They don’t get it. They look at her sketch with admiration and dismay, and are more discouraged than before.
“Start again,” she says.
They start again, painstaking and frowning.
After class she goes back to her studio and takes apart the pathetic bundle of wired twigs. Meager! She doesn’t get it either.
LUPE HAS A meeting, Marcos has soccer. Manon spends some time in her garden bed, weeding herbs and carrots and beans. She uncovers an astonishing earthworm, a ruddy monster as thick as her thumb that lengthens absurdly in its slow escape. Mr. Huang from the second floor comes out and gives her a dignified nod as he kneels to weed his mysterious greens. Manon’s mother always planted carrots and beans, but Manon’s carrots don’t look right, the delicate fronds have been seared by the sun. Mr. Huang’s greens, like Lupe’s tomatoes, burgeon amongst vivid marigolds. The blossoms are as orange as the eyes of the pigeons Lupe strings netting against thieves worse than raccoons and wandering goats. Manon’s tidy plot is barren in comparison. She has planted the wrong things, planted them too late, something. When she goes in she finds a message from her sister on her telephone.

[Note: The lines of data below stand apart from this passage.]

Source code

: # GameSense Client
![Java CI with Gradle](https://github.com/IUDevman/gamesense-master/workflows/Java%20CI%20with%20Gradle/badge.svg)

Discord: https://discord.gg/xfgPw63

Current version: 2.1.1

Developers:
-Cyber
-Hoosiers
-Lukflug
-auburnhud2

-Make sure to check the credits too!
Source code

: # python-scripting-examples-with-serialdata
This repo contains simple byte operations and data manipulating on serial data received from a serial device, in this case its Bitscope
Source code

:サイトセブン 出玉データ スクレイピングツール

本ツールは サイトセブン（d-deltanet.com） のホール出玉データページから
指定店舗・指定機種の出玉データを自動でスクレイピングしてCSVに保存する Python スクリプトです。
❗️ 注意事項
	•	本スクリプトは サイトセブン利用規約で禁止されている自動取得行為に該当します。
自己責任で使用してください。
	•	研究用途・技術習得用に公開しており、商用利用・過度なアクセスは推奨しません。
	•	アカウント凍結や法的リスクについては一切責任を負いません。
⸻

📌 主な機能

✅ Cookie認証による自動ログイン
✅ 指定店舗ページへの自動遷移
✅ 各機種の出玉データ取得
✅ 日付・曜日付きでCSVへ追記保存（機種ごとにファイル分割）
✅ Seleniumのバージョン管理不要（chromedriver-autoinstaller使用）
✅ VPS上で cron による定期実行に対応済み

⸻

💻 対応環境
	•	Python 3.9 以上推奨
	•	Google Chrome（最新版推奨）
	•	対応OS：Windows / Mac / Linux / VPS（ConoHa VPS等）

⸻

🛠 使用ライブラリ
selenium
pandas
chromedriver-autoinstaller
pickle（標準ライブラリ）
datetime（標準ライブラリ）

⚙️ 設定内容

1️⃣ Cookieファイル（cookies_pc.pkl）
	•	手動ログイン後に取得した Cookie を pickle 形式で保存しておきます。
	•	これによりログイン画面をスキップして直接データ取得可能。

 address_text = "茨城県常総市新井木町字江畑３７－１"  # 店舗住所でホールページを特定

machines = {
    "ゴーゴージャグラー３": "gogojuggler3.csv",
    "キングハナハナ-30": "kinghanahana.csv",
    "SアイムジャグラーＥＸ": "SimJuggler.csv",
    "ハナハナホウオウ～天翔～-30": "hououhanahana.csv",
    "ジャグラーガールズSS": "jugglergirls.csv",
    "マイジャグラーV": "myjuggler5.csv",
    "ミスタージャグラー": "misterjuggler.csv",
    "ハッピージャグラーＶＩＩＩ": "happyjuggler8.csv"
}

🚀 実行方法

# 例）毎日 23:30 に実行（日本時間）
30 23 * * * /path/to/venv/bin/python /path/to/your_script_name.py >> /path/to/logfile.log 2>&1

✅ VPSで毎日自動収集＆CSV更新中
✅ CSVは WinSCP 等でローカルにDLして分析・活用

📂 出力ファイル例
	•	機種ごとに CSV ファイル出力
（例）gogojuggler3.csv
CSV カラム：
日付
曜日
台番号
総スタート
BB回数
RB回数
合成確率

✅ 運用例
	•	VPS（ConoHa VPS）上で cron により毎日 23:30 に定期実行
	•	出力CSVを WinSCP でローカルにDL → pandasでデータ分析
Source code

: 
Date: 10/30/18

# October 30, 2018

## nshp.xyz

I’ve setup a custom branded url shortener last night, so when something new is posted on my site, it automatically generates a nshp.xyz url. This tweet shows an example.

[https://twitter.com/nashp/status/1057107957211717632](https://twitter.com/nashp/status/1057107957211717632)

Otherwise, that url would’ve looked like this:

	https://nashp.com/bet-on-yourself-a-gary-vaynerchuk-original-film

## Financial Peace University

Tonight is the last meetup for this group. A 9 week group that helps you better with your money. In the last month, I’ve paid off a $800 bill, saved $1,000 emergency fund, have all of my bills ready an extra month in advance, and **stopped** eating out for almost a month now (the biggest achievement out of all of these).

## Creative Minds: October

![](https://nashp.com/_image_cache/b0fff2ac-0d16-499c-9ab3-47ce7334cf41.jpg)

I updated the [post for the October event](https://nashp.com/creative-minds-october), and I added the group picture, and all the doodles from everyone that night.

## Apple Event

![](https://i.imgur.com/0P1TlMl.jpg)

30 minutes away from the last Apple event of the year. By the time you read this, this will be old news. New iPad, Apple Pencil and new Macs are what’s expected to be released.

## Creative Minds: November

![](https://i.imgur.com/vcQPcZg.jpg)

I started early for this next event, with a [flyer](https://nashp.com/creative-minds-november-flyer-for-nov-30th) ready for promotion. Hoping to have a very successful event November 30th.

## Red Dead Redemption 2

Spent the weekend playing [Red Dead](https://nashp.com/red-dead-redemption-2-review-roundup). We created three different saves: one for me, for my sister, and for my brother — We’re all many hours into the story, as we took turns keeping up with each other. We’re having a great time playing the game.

Sorry I missed you. It looks like I might not be coming after all...
ONE OF THE other art teachers has a show opening in a gallery across town. Manon finds a note about it in her box in the staff room, a copied invitation, everyone has one. She carries it up to her studio where she is confronted by the mess of branches and stones. The madrone cuttings have begun to lose their leaves, but the red bark splits open in long envelope mouths to reveal pistachio green. She picks up a branch, carries it around the room, pacing, thinking. Nothing comes but the reminder of someone else’s show. The teacher is one she likes, an older man with a beard and a natural tonsure. She has thought about asking him for advice on her classes, but has not, yet. He was on her hiring committee. She knows he did not invite her especially, but it would be rude not to go. She puts the branch down and digs into her bag to consult her trolley timetable.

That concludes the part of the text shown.